このたびの補正予算案は、当面急がれる災害復旧等経費に充当するものであり、仮設住宅や被災者生活再建支援金など、見込まれる量に一定の幅を持たせている点、歳入について現行予算の枠組みの中から捻出している点などから、賛成といたします。
この際、今回の震災対応について幾つか意見を述べます。
熊本地震のいわゆる本震からきょうで一月。震度七の地震が二度もあり、今も大きな余震が続いています。発災時の恐怖にとらわれ、車中泊を続けている方が多数おられること、その中で震災関連死がふえており、せっかく助かった命をこれ以上犠牲にしないよう、政治の責任が問われています。
今回の地震対策、被災者支援にとって最大の壁は、その被害の実態がつかみ切れていないことです。罹災証明書の発行が約三割にとどまり、再建へのプロセスが行政にも被災者にも見えてきません。ここに経験のある応援職員を派遣し、早く実態をつかみ、かつ円滑に進むよう、国のイニシアチブを求めたいと思います。
二つに、従来の制度の枠組みにとらわれ、被災者を分断し苦しめていることです。仮設住宅に入るのに一部損壊はだめ、半壊だが入ってしまうと応急修理が受けられない、原状復旧が原則であることなどが壁となります。
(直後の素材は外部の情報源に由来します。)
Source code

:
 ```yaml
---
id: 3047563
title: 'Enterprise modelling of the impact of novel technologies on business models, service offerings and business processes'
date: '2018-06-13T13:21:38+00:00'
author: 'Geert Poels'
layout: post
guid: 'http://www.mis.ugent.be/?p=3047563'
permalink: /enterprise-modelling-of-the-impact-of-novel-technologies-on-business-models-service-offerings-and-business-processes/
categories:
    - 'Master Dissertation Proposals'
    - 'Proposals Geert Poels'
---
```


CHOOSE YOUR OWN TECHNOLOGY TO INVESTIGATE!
総理はきょうも、できることは全てやると述べられました。そのためには、支援が必要な量、実態を正確につかみ、そこにふさわしい予算を確保することです。
また、予算が確保されても、制度の枠組みで結局使えないのでは意味がありません。これまでの阪神・淡路大震災の特例措置に学んで新潟中越地震で行ったこと、これらに学んで東日本でさらに拡充してきました。こうした必要な特例措置を早急に具体化すること、そして自治体の裁量に委ねる使い道自由の基金をつくるべきであります。
被災者生活再建支援法も、被災者の要望に応えて、個人住宅再建に直接支援することが二〇〇七年の臨時国会で可能となりました。そのときの四年目の見直しがいまだに実現していません。過去の制度との公平感と言ってしまえば一歩も進むことはなく、阪神・淡路の被災者は遡及されなくても、自分たちと同じ思いをしないようにと後押ししてくれたのだということを受けとめ、早期改正を目指すべきです。
最後に、長引く避難所での暮らしの深刻さが質疑の中でも指摘されました。仮設住宅の建設には時間がかかり、一方では避難所の集約が迫られる、やむなくみずから賃貸などを選択すればそれで自立とみなされ、支援の対象から外される。こんなことは絶対にあってはなりません。二次避難所に位置づけるなど、災害救助法を活用し、住みかえも柔軟に認めるべきです。物資が偏り、感染症など衛生状態も心配される事態からは、集中的な取り組みで一刻も早く抜け出すよう求めます。
以上、住まい、暮らし、仕事となりわいが確保、再建され、一日も早く被災者が日常を取り戻すことができるよう政府に求めるとともに、日本共産党としても全力を尽くすことを約束し、討論とします。